Fibrin acts as biomimetic niche inducing both differentiation and stem cell markers expression of early human endothelial progenitor cells.

Objectives: Endothelial progenitor cells (EPCs) transplantation is a promising approach for revascularization. We used a natural and biocompatible biopolymer, fibrin, to induce EPC growth, differentiation and functional activity. Materials and Methods: Peripheral blood mononuclear cells were cultured for 1 week to obtain early EPCs. Fibrin was characterized for stiffness and capability to sustain cell growth at different fibrinogen-thrombin ratios. EPC viability, differentiation and angiogenic properties were evaluated and compared to EPCs grown on fibronectin. Results: Fibrin showed a nanometric fibrous structure and a porous network.
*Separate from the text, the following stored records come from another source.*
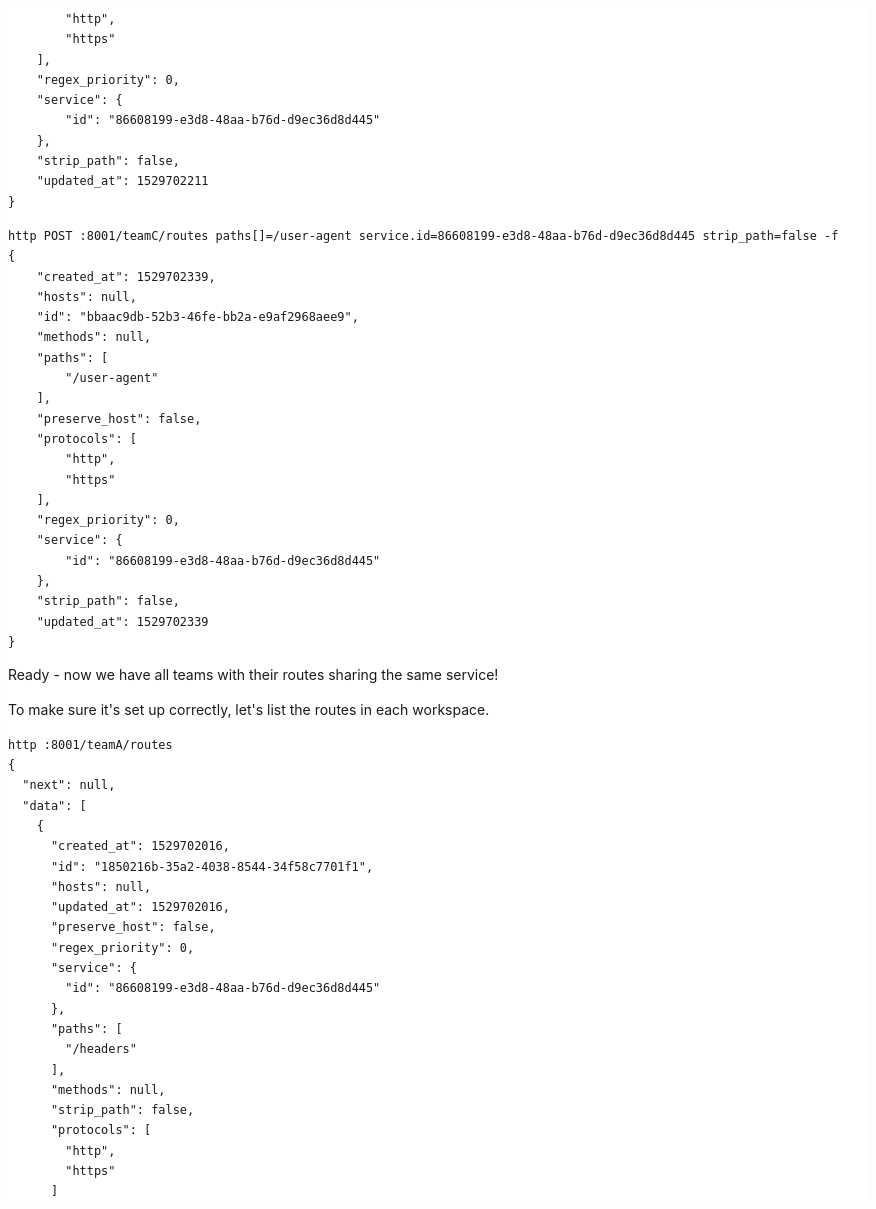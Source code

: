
 ```
        "http",
        "https"
    ],
    "regex_priority": 0,
    "service": {
        "id": "86608199-e3d8-48aa-b76d-d9ec36d8d445"
    },
    "strip_path": false,
    "updated_at": 1529702211
}
```

```
http POST :8001/teamC/routes paths[]=/user-agent service.id=86608199-e3d8-48aa-b76d-d9ec36d8d445 strip_path=false -f
{
    "created_at": 1529702339,
    "hosts": null,
    "id": "bbaac9db-52b3-46fe-bb2a-e9af2968aee9",
    "methods": null,
    "paths": [
        "/user-agent"
    ],
    "preserve_host": false,
    "protocols": [
        "http",
        "https"
    ],
    "regex_priority": 0,
    "service": {
        "id": "86608199-e3d8-48aa-b76d-d9ec36d8d445"
    },
    "strip_path": false,
    "updated_at": 1529702339
}
```

Ready - now we have all teams with their routes sharing the same service!

To make sure it's set up correctly, let's list the routes in each workspace.

```
http :8001/teamA/routes
{
  "next": null,
  "data": [
    {
      "created_at": 1529702016,
      "id": "1850216b-35a2-4038-8544-34f58c7701f1",
      "hosts": null,
      "updated_at": 1529702016,
      "preserve_host": false,
      "regex_priority": 0,
      "service": {
        "id": "86608199-e3d8-48aa-b76d-d9ec36d8d445"
      },
      "paths": [
        "/headers"
      ],
      "methods": null,
      "strip_path": false,
      "protocols": [
        "http",
        "https"
      ]
```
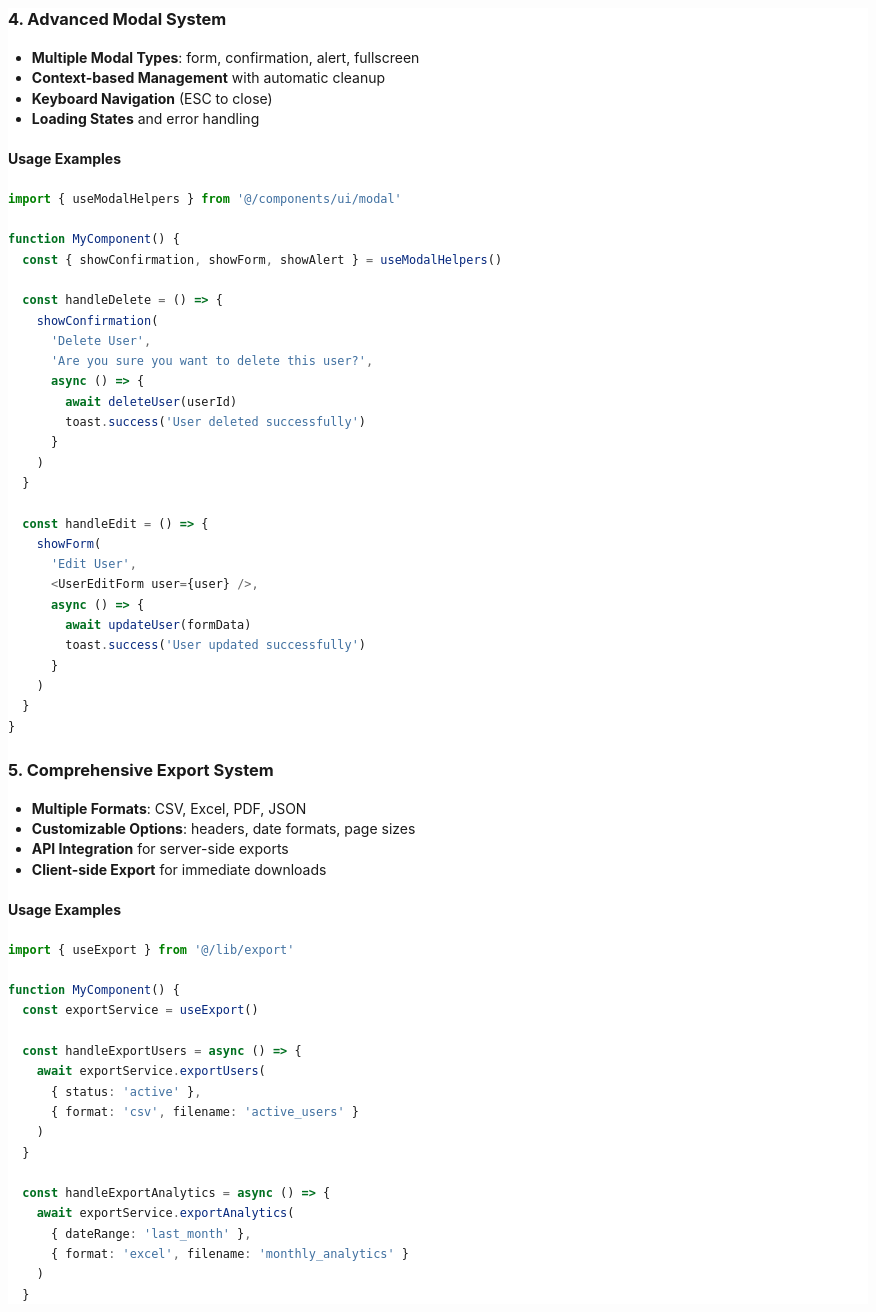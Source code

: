 ### 4. **Advanced Modal System**
- **Multiple Modal Types**: form, confirmation, alert, fullscreen
- **Context-based Management** with automatic cleanup
- **Keyboard Navigation** (ESC to close)
- **Loading States** and error handling

#### Usage Examples
```typescript
import { useModalHelpers } from '@/components/ui/modal'

function MyComponent() {
  const { showConfirmation, showForm, showAlert } = useModalHelpers()
  
  const handleDelete = () => {
    showConfirmation(
      'Delete User',
      'Are you sure you want to delete this user?',
      async () => {
        await deleteUser(userId)
        toast.success('User deleted successfully')
      }
    )
  }
  
  const handleEdit = () => {
    showForm(
      'Edit User',
      <UserEditForm user={user} />,
      async () => {
        await updateUser(formData)
        toast.success('User updated successfully')
      }
    )
  }
}
```

### 5. **Comprehensive Export System**
- **Multiple Formats**: CSV, Excel, PDF, JSON
- **Customizable Options**: headers, date formats, page sizes
- **API Integration** for server-side exports
- **Client-side Export** for immediate downloads

#### Usage Examples
```typescript
import { useExport } from '@/lib/export'

function MyComponent() {
  const exportService = useExport()
  
  const handleExportUsers = async () => {
    await exportService.exportUsers(
      { status: 'active' },
      { format: 'csv', filename: 'active_users' }
    )
  }
  
  const handleExportAnalytics = async () => {
    await exportService.exportAnalytics(
      { dateRange: 'last_month' },
      { format: 'excel', filename: 'monthly_analytics' }
    )
  }
```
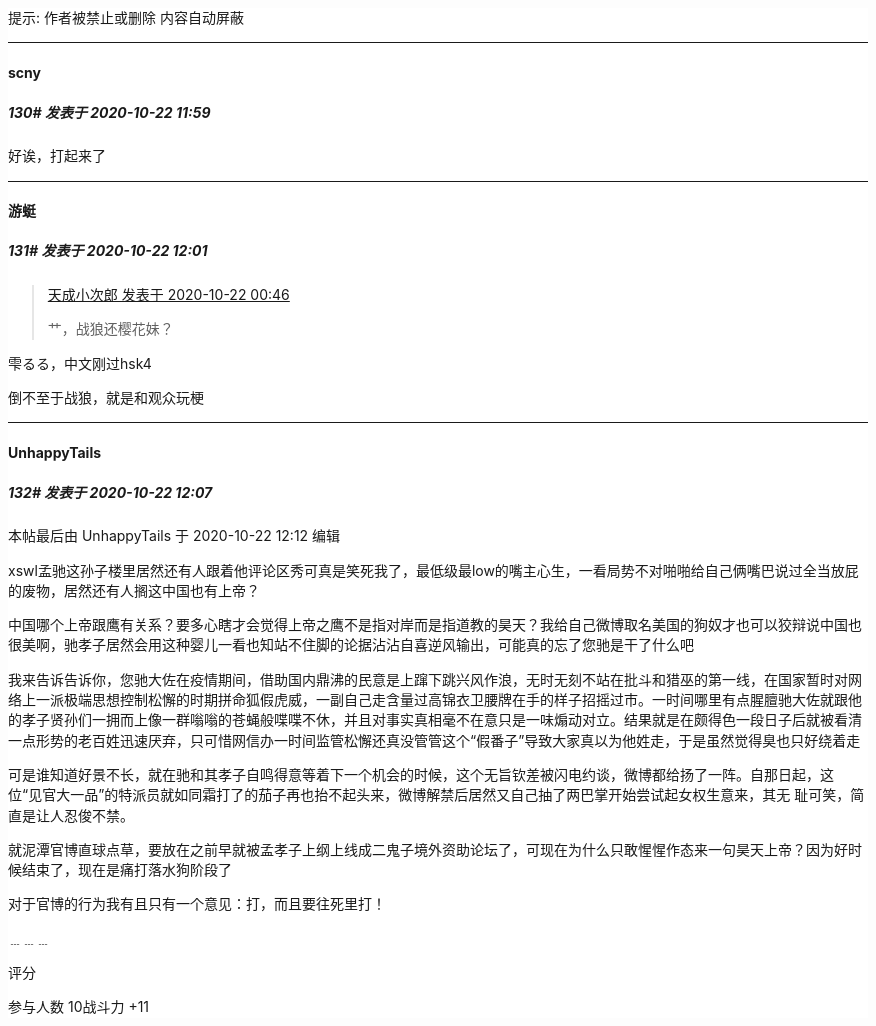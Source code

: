 提示: 作者被禁止或删除 内容自动屏蔽


-----

####  scny  
##### 130#       发表于 2020-10-22 11:59


好诶，打起来了


-----

####  游蜓  
##### 131#       发表于 2020-10-22 12:01


<blockquote><a href="httphttps://bbs.saraba1st.com/2b/forum.php?mod=redirect&amp;goto=findpost&amp;pid=49122130&amp;ptid=1966326" target="_blank">天成小次郎 发表于 2020-10-22 00:46</a>

艹，战狼还樱花妹？</blockquote>
雫るる，中文刚过hsk4

倒不至于战狼，就是和观众玩梗


-----

####  UnhappyTails  
##### 132#       发表于 2020-10-22 12:07


 本帖最后由 UnhappyTails 于 2020-10-22 12:12 编辑 

xswl孟驰这孙子楼里居然还有人跟着他评论区秀可真是笑死我了，最低级最low的嘴主心生，一看局势不对啪啪给自己俩嘴巴说过全当放屁的废物，居然还有人搁这中国也有上帝？


中国哪个上帝跟鹰有关系？要多心瞎才会觉得上帝之鹰不是指对岸而是指道教的昊天？我给自己微博取名美国的狗奴才也可以狡辩说中国也很美啊，驰孝子居然会用这种婴儿一看也知站不住脚的论据沾沾自喜逆风输出，可能真的忘了您驰是干了什么吧


我来告诉告诉你，您驰大佐在疫情期间，借助国内鼎沸的民意是上蹿下跳兴风作浪，无时无刻不站在批斗和猎巫的第一线，在国家暂时对网络上一派极端思想控制松懈的时期拼命狐假虎威，一副自己走含量过高锦衣卫腰牌在手的样子招摇过市。一时间哪里有点腥膻驰大佐就跟他的孝子贤孙们一拥而上像一群嗡嗡的苍蝇般喋喋不休，并且对事实真相毫不在意只是一味煽动对立。结果就是在颇得色一段日子后就被看清一点形势的老百姓迅速厌弃，只可惜网信办一时间监管松懈还真没管管这个“假番子”导致大家真以为他姓走，于是虽然觉得臭也只好绕着走


可是谁知道好景不长，就在驰和其孝子自鸣得意等着下一个机会的时候，这个无旨钦差被闪电约谈，微博都给扬了一阵。自那日起，这位“见官大一品”的特派员就如同霜打了的茄子再也抬不起头来，微博解禁后居然又自己抽了两巴掌开始尝试起女权生意来，其无 耻可笑，简直是让人忍俊不禁。


就泥潭官博直球点草，要放在之前早就被孟孝子上纲上线成二鬼子境外资助论坛了，可现在为什么只敢惺惺作态来一句昊天上帝？因为好时候结束了，现在是痛打落水狗阶段了


对于官博的行为我有且只有一个意见：打，而且要往死里打！


﹍﹍﹍

评分


 参与人数 10战斗力 +11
Fibrinogen concentration influence significantly fibrin stiffness and cell growth: 9 mg/ml fibrinogen and 25 U/ml thrombin resulted the best ratio for enhanced cell viability. Moreover, cell viability was significantly higher on fibrin as compared to fibronectin. Even though no significant difference was observed in the expression of endothelial markers, culture on fibrin elicited a marked induction of stem cells markers OCT 3/4 and NANOG. The in vitro angiogenesis assay on Matrigel showed that EPCs grown on fibrin retain angiogenesis capability as EPCs grown on fibronectin, but a significant better release of cytokines involved in cell recruitment was produced by EPC grown on fibrin. Conclusion: Fibrin is a suitable matrix for EPC growth, differentiation and angiogenesis capability, suggesting that fibrin gel may be very useful for regenerative medicine.